My tentacles wrapped around the heavy grate’s iron bars and lifted it as easily as a basket of kelp. The fallen guard moaned, but then stilled. I tossed the bars to the side. From deep inside the cavern, the sea-swine rose and peered over the edge of the crevice into the labyrinth of ice. His torso reminded me of the land creatures called boars that were depicted in some sculptures. At the center of each scale, he had an unblinking eye. His body tapered into a twisted, black tail with pointed fins.
When the animal saw me, he hesitated. All of his red-rimmed eyes burned into me. I gulped. The greatest danger might not be meeting my end atop the ice shelf, but being gored by the foot-long tusks that stuck out from the sea-swine’s snout.
I braced myself, spreading my tentacles wider to make my body look as large and dangerous as possible, the way some fish did when we hunted them. Looking into dozens of unblinking irises on the creature’s hide made me more aware of the vulnerability of my own single pair of eyes, and I turned my face to the side to protect them.
The creature folded its tail under its massive body and crouched on the ice. Then he said the last thing I expected. “I’m not supposed to leave.”
“What?” I brandished Loki’s vial at him. “I’m here to make a deal.”
His ears perked up, and his snout quivered. Then all his eyes focused on the glass bottle in my hand. “Loki actually sent you to me? At last? They’re ready to forgive me?”
Forgiveness? We only had minutes before the guard would return with reinforcements. Everything about his behavior confused me. But as Loki’s creature, the monster probably had some insight into how the god thought, and I needed all the information I could get. I folded my tentacles and sat beside him. “Loki didn’t send me, but they gave me this task. I need to find three voices. One of them has to come from a beast.”
He sighed. “Well, a beast I am, but they’ll never accept a voice from me.”
I folded my arms across my chest. “They never gave me any restrictions. They didn’t say I couldn’t use your voice.” I locked my smile behind my teeth. If Loki wouldn’t want the sea-swine’s voice, I had even more motivation to make this deal. “Loki is the god of wordplay, of precision. They’re going to have to accept the terms they offered.”

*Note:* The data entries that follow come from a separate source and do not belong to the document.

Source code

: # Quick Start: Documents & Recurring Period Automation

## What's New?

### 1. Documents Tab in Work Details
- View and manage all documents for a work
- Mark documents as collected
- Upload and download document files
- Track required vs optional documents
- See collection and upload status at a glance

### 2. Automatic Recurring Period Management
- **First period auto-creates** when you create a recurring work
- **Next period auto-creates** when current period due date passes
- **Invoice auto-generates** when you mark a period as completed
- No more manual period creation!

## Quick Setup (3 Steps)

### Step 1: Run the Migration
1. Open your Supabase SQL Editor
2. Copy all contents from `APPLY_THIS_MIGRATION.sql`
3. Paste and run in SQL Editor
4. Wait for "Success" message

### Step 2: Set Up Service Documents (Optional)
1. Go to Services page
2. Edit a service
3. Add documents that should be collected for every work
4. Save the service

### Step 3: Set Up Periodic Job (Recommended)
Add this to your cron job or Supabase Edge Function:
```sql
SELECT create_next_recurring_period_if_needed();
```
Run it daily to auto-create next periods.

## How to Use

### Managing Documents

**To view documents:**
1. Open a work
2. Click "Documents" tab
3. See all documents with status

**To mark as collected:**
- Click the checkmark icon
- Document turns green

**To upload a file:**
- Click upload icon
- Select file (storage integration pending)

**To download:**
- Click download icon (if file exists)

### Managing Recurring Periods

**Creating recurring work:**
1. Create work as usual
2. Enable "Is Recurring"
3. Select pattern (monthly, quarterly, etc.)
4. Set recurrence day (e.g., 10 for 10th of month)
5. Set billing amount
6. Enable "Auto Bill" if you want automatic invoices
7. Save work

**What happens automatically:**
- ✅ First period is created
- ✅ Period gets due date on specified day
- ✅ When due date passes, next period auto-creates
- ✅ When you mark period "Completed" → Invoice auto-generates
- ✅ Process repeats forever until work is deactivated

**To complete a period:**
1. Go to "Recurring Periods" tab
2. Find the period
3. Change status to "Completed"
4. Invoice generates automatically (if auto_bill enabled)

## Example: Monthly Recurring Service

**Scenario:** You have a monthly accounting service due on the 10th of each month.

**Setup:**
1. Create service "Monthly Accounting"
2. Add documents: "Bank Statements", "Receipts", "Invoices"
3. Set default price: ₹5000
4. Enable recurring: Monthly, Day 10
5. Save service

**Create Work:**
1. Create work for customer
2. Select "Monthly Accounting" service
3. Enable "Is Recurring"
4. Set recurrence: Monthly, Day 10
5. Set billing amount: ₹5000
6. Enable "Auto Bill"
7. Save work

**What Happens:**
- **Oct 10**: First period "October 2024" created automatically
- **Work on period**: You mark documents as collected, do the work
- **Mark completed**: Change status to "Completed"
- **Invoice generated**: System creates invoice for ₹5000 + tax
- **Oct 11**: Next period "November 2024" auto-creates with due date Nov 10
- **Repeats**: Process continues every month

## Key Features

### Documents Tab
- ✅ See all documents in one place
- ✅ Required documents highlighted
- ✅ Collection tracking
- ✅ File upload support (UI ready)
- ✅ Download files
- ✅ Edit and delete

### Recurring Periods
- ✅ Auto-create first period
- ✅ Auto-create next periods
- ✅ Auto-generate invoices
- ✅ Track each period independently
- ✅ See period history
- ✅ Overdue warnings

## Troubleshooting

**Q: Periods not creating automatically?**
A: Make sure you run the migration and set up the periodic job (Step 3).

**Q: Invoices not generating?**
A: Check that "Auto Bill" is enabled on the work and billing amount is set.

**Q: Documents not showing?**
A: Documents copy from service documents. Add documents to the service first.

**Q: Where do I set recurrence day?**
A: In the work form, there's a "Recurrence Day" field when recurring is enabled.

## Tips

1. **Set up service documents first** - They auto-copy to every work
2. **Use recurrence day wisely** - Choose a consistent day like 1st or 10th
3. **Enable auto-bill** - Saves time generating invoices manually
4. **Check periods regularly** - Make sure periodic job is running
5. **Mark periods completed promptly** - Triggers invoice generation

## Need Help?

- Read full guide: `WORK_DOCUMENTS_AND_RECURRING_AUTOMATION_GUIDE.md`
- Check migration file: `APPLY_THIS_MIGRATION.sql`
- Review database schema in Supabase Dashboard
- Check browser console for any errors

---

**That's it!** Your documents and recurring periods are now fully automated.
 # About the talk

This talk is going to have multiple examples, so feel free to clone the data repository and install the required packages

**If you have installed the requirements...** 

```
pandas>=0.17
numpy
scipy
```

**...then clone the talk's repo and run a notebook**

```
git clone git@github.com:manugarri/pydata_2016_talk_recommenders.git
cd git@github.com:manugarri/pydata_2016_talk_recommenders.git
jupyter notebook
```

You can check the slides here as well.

A gleeful feeling warmed my chest. I’d found a technicality Loki hadn’t thought of. If the sea-swine’s voice wasn’t what he wanted, that was too bad.
“There’s only one thing I want, and Loki won’t ever allow it.” All of the pig’s thousand eyes shut at once. I jumped; I had not realized the bulging eyes had lids. His long tongued flicked out as he spoke. It was almost impossible to imagine this creature as the dashing merman Vigdis’s mother had described. “They put me into this form a long time ago. It’s better for everyone that I stay imprisoned. I’m safe enough until there is a storm.”
I remembered the thunder that had rumbled through the glacier the night Vigdis’s wish came true.